• Aim of the task: Below are the records. List every line holding the word "Jenkins".

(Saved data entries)
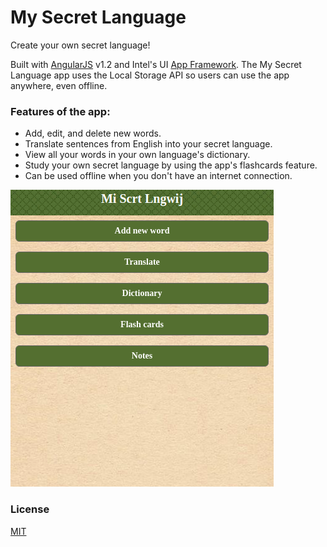 My Secret Language
==================

Create your own secret language!

Built with [AngularJS](https://angularjs.org/) v1.2 and Intel's UI [App Framework](https://github.com/intel/appframework). The My Secret Language app uses the Local Storage API so users can use the app anywhere, even offline.

### Features of the app:

* Add, edit, and delete new words.
* Translate sentences from English into your secret language.
* View all your words in your own language's dictionary.
* Study your own secret language by using the app's flashcards feature.
* Can be used offline when you don't have an internet connection.

![App Home](docs/screenshots/app-home.png)

### License
[MIT](/LICENSE)
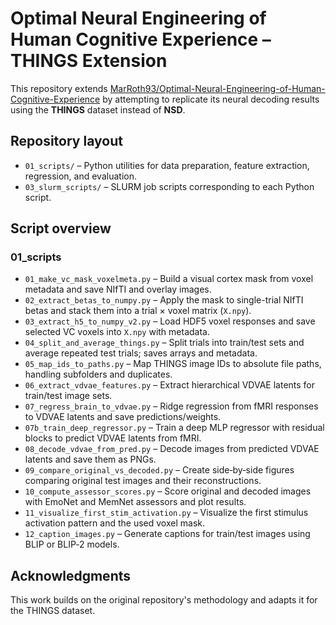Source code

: # Optimal Neural Engineering of Human Cognitive Experience – THINGS Extension

This repository extends [MarRoth93/Optimal-Neural-Engineering-of-Human-Cognitive-Experience](https://github.com/MarRoth93/Optimal-Neural-Engineering-of-Human-Cognitive-Experience) by attempting to replicate its neural decoding results using the **THINGS** dataset instead of **NSD**.

## Repository layout

- `01_scripts/` – Python utilities for data preparation, feature extraction, regression, and evaluation.
- `03_slurm_scripts/` – SLURM job scripts corresponding to each Python script.

## Script overview

### 01_scripts

- `01_make_vc_mask_voxelmeta.py` – Build a visual cortex mask from voxel metadata and save NIfTI and overlay images.
- `02_extract_betas_to_numpy.py` – Apply the mask to single-trial NIfTI betas and stack them into a trial × voxel matrix (`X.npy`).
- `03_extract_h5_to_numpy_v2.py` – Load HDF5 voxel responses and save selected VC voxels into `X.npy` with metadata.
- `04_split_and_average_things.py` – Split trials into train/test sets and average repeated test trials; saves arrays and metadata.
- `05_map_ids_to_paths.py` – Map THINGS image IDs to absolute file paths, handling subfolders and duplicates.
- `06_extract_vdvae_features.py` – Extract hierarchical VDVAE latents for train/test image sets.
- `07_regress_brain_to_vdvae.py` – Ridge regression from fMRI responses to VDVAE latents and save predictions/weights.
- `07b_train_deep_regressor.py` – Train a deep MLP regressor with residual blocks to predict VDVAE latents from fMRI.
- `08_decode_vdvae_from_pred.py` – Decode images from predicted VDVAE latents and save them as PNGs.
- `09_compare_original_vs_decoded.py` – Create side‑by‑side figures comparing original test images and their reconstructions.
- `10_compute_assessor_scores.py` – Score original and decoded images with EmoNet and MemNet assessors and plot results.
- `11_visualize_first_stim_activation.py` – Visualize the first stimulus activation pattern and the used voxel mask.
- `12_caption_images.py` – Generate captions for train/test images using BLIP or BLIP‑2 models.

## Acknowledgments

This work builds on the original repository's methodology and adapts it for the THINGS dataset.


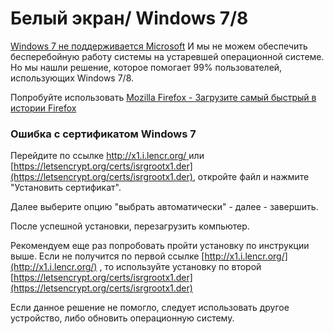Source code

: # Белый экран/ Windows 7/8

[Windows 7 не поддерживается Microsoft](https://support.microsoft.com/ru-ru/windows/%D0%BF%D0%BE%D0%B4%D0%B4%D0%B5%D1%80%D0%B6%D0%BA%D0%B0-windows-7-%D0%B7%D0%B0%D0%BA%D0%BE%D0%BD%D1%87%D0%B8%D0%BB%D0%B0%D1%81%D1%8C-14-%D1%8F%D0%BD%D0%B2%D0%B0%D1%80%D1%8F-2020-%D0%B3-b75d4580-2cc7-895a-2c9c-1466d9a53962) И мы не можем обеспечить бесперебойную работу системы на устаревшей операционной системе. Но мы нашли решение, которое помогает 99% пользователей, использующих Windows 7/8.

Попробуйте использовать [Mozilla Firefox - Загрузите самый быстрый в истории Firefox](https://www.mozilla.org/ru/firefox/new/)

### Ошибка с сертификатом Windows 7

Перейдите по ссылке [http://x1.i.lencr.org/ ](http://x1.i.lencr.org/)или [https://letsencrypt.org/certs/isrgrootx1.der](https://letsencrypt.org/certs/isrgrootx1.der), откройте файл и нажмите "Установить сертификат".

Далее выберите опцию "выбрать автоматически" - далее - завершить.

После успешной установки, перезагрузить компьютер.

Рекомендуем еще раз попробовать пройти установку по инструкции выше. Если не получится по первой ссылке [http://x1.i.lencr.org/](http://x1.i.lencr.org/) , то используйте установку по второй [https://letsencrypt.org/certs/isrgrootx1.der](https://letsencrypt.org/certs/isrgrootx1.der)

Если данное решение не помогло, следует использовать другое устройство, либо обновить операционную систему.
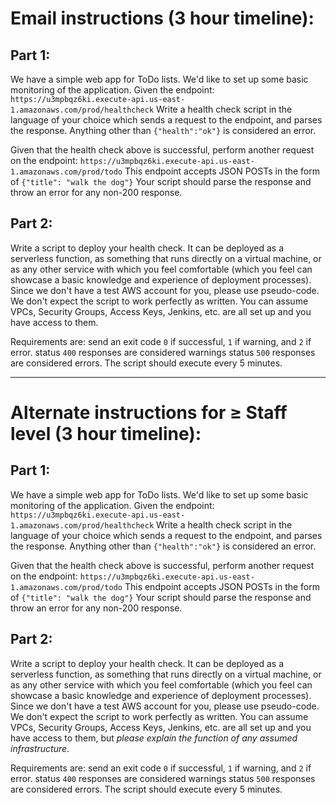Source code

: # Email instructions (3 hour timeline):

## Part 1:
We have a simple web app for ToDo lists. We'd like to set up some basic monitoring of the application.
Given the endpoint:
`https://u3mpbqz6ki.execute-api.us-east-1.amazonaws.com/prod/healthcheck`
Write a health check script in the language of your choice which sends a request to the endpoint, and parses the response.
Anything other than `{"health":"ok"}` is considered an error.

Given that the health check above is successful, perform another request on the endpoint:
`https://u3mpbqz6ki.execute-api.us-east-1.amazonaws.com/prod/todo`
This endpoint accepts JSON POSTs in the form of `{"title": "walk the dog"}`
Your script should parse the response and throw an error for any non-200 response.

## Part 2:
Write a script to deploy your health check. It can be deployed as a serverless function, as something that runs directly on a virtual machine, or as any other service with which you feel comfortable (which you feel can showcase a basic knowledge and experience of deployment processes). 
Since we don't have a test AWS account for you, please use pseudo-code. We don't expect the script to work perfectly as written. 
You can assume VPCs, Security Groups, Access Keys, Jenkins, etc. are all set up and you have access to them.

Requirements are:
send an exit code `0` if successful, `1` if warning, and `2` if error.
status `400` responses are considered warnings
status `500` responses are considered errors.
The script should execute every 5 minutes.

---

# Alternate instructions for ≥ Staff level (3 hour timeline):

## Part 1:
We have a simple web app for ToDo lists. We'd like to set up some basic monitoring of the application.
Given the endpoint:
`https://u3mpbqz6ki.execute-api.us-east-1.amazonaws.com/prod/healthcheck`
Write a health check script in the language of your choice which sends a request to the endpoint, and parses the response.
Anything other than `{"health":"ok"}` is considered an error.

Given that the health check above is successful, perform another request on the endpoint:
`https://u3mpbqz6ki.execute-api.us-east-1.amazonaws.com/prod/todo`
This endpoint accepts JSON POSTs in the form of `{"title": "walk the dog"}`
Your script should parse the response and throw an error for any non-200 response.

## Part 2:
Write a script to deploy your health check. It can be deployed as a serverless function, as something that runs directly on a virtual machine, or as any other service with which you feel comfortable (which you feel can showcase a basic knowledge and experience of deployment processes). 
Since we don't have a test AWS account for you, please use pseudo-code. We don't expect the script to work perfectly as written. 
You can assume VPCs, Security Groups, Access Keys, Jenkins, etc. are all set up and you have access to them, but *please explain the function of any assumed infrastructure*.

Requirements are:
send an exit code `0` if successful, `1` if warning, and `2` if error.
status `400` responses are considered warnings
status `500` responses are considered errors.
The script should execute every 5 minutes.
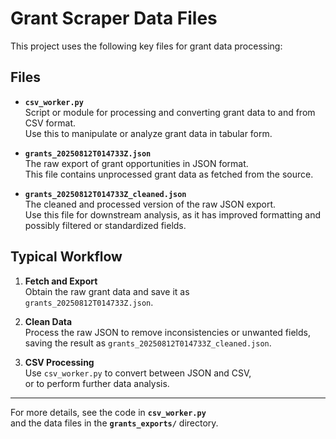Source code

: # Grant Scraper Data Files

This project uses the following key files for grant data processing:

## Files

- **`csv_worker.py`**  
  Script or module for processing and converting grant data to and from CSV format.  
  Use this to manipulate or analyze grant data in tabular form.

- **`grants_20250812T014733Z.json`**  
  The raw export of grant opportunities in JSON format.  
  This file contains unprocessed grant data as fetched from the source.

- **`grants_20250812T014733Z_cleaned.json`**  
  The cleaned and processed version of the raw JSON export.  
  Use this file for downstream analysis, as it has improved formatting and possibly filtered or standardized fields.

## Typical Workflow

1. **Fetch and Export**  
   Obtain the raw grant data and save it as  
   `grants_20250812T014733Z.json`.

2. **Clean Data**  
   Process the raw JSON to remove inconsistencies or unwanted fields,  
   saving the result as `grants_20250812T014733Z_cleaned.json`.

3. **CSV Processing**  
   Use `csv_worker.py` to convert between JSON and CSV,  
   or to perform further data analysis.

---

For more details, see the code in **`csv_worker.py`**  
and the data files in the **`grants_exports/`** directory.
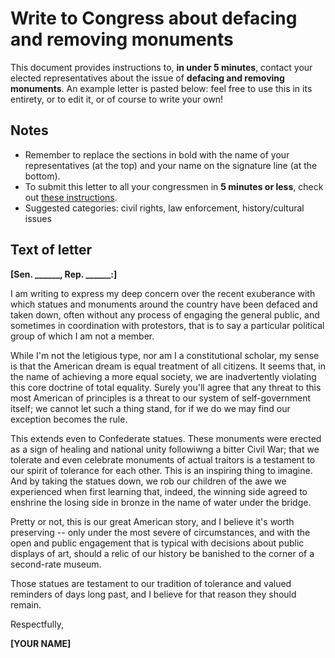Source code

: # Write to Congress about defacing and removing monuments

This document provides instructions to, **in under 5 minutes**, contact your elected representatives about the issue of **defacing and removing monuments**. An example letter is pasted below: feel free to use this in its entirety, or to edit it, or of course to write your own!

## Notes

- Remember to replace the sections in bold with the name of your representatives (at the top) and your name on the signature line (at the bottom).
- To submit this letter to all your congressmen in **5 minutes or less**, check out [these instructions](https://github.com/timbodini/write-to-congress).
- Suggested categories: civil rights, law enforcement, history/cultural issues

## Text of letter 

**[Sen. ______, Rep. ______:]**

I am writing to express my deep concern over the recent exuberance with which statues and monuments around the country have been defaced and taken down, often without any process of engaging the general public, and sometimes in coordination with protestors, that is to say a particular political group of which I am not a member.

While I'm not the letigious type, nor am I a constitutional scholar, my sense is that the American dream is equal treatment of all citizens. It seems that, in the name of achieving a more equal society, we are inadvertently violating this core doctrine of total equality. Surely you'll agree that any threat to this most American of principles is a threat to our system of self-government itself; we cannot let such a thing stand, for if we do we may find our exception becomes the rule.

This extends even to Confederate statues. These monuments were erected as a sign of healing and national unity followiwng a bitter Civil War; that we tolerate and even celebrate monuments of actual traitors is a testament to our spirit of tolerance for each other. This is an inspiring thing to imagine. And by taking the statues down, we rob our children of the awe we experienced when first learning that, indeed, the winning side agreed to enshrine the losing side in bronze in the name of water under the bridge. 

Pretty or not, this is our great American story, and I believe it's worth preserving -- only under the most severe of circumstances, and with the open and public engagement that is typical with decisions about public displays of art, should a relic of our history be banished to the corner of a second-rate museum.

Those statues are testament to our tradition of tolerance and valued reminders of days long past, and I believe for that reason they should remain.

Respectfully,

**[YOUR NAME]**

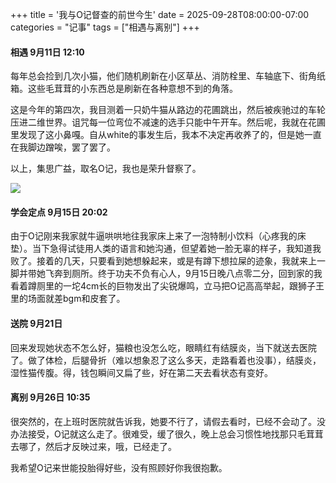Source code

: +++
title = '我与O记督查的前世今生'
date = 2025-09-28T08:00:00-07:00
categories = "记事"
tags = ["相遇与离别"]
+++

#### 相遇 9月11日 12:10
每年总会捡到几次小猫，他们随机刷新在小区草丛、消防栓里、车轴底下、街角纸箱。这些毛茸茸的小东西总是刷新在各种意想不到的角落。

这是今年的第四次，我目测着一只奶牛猫从路边的花圃跳出，然后被疾驰过的车轮压进二维世界。诅咒每一位弯位不减速的选手只能中午开车。然后呢，我就在花圃里发现了这小鼻嘎。自从white的事发生后，我本不决定再收养了的，但是她一直在我脚边蹭唉，罢了罢了。

以上，集思广益，取名O记，我也是荣升督察了。

![](../img/O记.jpg)

#### 学会定点 9月15日 20:02
由于O记刚来我家就牛逼哄哄地往我家床上来了一泡特制小饮料（心疼我的床垫）。当下急得试徒用人类的语言和她沟通，但望着她一脸无辜的样子，我知道我败了。接着的几天，只要看到她想躲起来，或是有蹲下想拉屎的迹象，我就来上一脚并带她飞奔到厕所。终于功夫不负有心人，9月15日晚八点零二分，回到家的我看着蹲厕里的一坨4cm长的巨物发出了尖锐爆鸣，立马把O记高高举起，跟狮子王里的场面就差bgm和皮套了。

#### 送院 9月21日
回来发现她状态不怎么好，猫粮也没怎么吃，眼睛红有结膜炎，当下就送去医院了。做了体检，后腿骨折（难以想象忍了这么多天，走路看着也没事），结膜炎，湿性猫传腹。得，钱包瞬间又扁了些，好在第二天去看状态有变好。

#### 离别 9月26日 10:35
很突然的，在上班时医院就告诉我，她要不行了，请假去看时，已经不会动了。没办法接受，O记就这么走了。很难受，缓了很久，晚上总会习惯性地找那只毛茸茸去哪了，然后才反映过来，哦，已经走了。

我希望O记来世能投胎得好些，没有照顾好你我很抱歉。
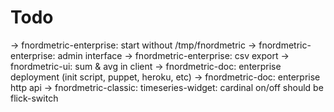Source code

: 
Todo
====

  → fnordmetric-enterprise: start without /tmp/fnordmetric
  → fnordmetric-enterprise: admin interface
  → fnordmetric-enterprise: csv export
  → fnordmetric-ui: sum & avg in client
  → fnordmetric-doc: enterprise deployment (init script, puppet, heroku, etc)
  → fnordmetric-doc: enterprise http api
  → fnordmetric-classic: timeseries-widget: cardinal on/off should be flick-switch
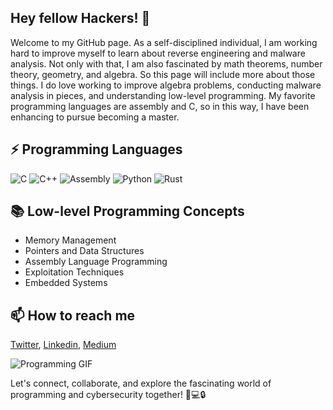 ## Hey fellow Hackers! 👋

Welcome to my GitHub page. As a self-disciplined individual, I am working hard to improve myself to learn about reverse engineering and malware analysis. Not only with that, I am also fascinated by math theorems, number theory, geometry, and algebra. So this page will include more about those things. I do love working to improve algebra problems, conducting malware analysis in pieces, and understanding low-level programming. My favorite programming languages are assembly and C, so in this way, I have been enhancing to pursue becoming a master.

## ⚡ Programming Languages 

![C](https://img.shields.io/badge/C-blue)
![C++](https://img.shields.io/badge/C++-blue)
![Assembly](https://img.shields.io/badge/Assembly-brightgreen)
![Python](https://img.shields.io/badge/Python-blue)
![Rust](https://img.shields.io/badge/Rust-orange)

## 📚 Low-level Programming Concepts

- Memory Management
- Pointers and Data Structures
- Assembly Language Programming
- Exploitation Techniques
- Embedded Systems

##  📫 How to reach me

[Twitter](https://twitter.com/lockpin010_?t=cM2m7b89q1jeHy5pUy_fQA&s=09),
[Linkedin](https://www.linkedin.com/in/ahmetgoker/),
[Medium](https://medium.com/@lockpin010)
  

![Programming GIF](https://media.giphy.com/media/13HgwGsXF0aiGY/giphy.gif)


Let's connect, collaborate, and explore the fascinating world of programming and cybersecurity together! 🚀💻🔒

• Answer for this exercise:
You can assume VPCs, Security Groups, Access Keys, Jenkins, etc. are all set up and you have access to them.
You can assume VPCs, Security Groups, Access Keys, Jenkins, etc. are all set up and you have access to them, but *please explain the function of any assumed infrastructure*.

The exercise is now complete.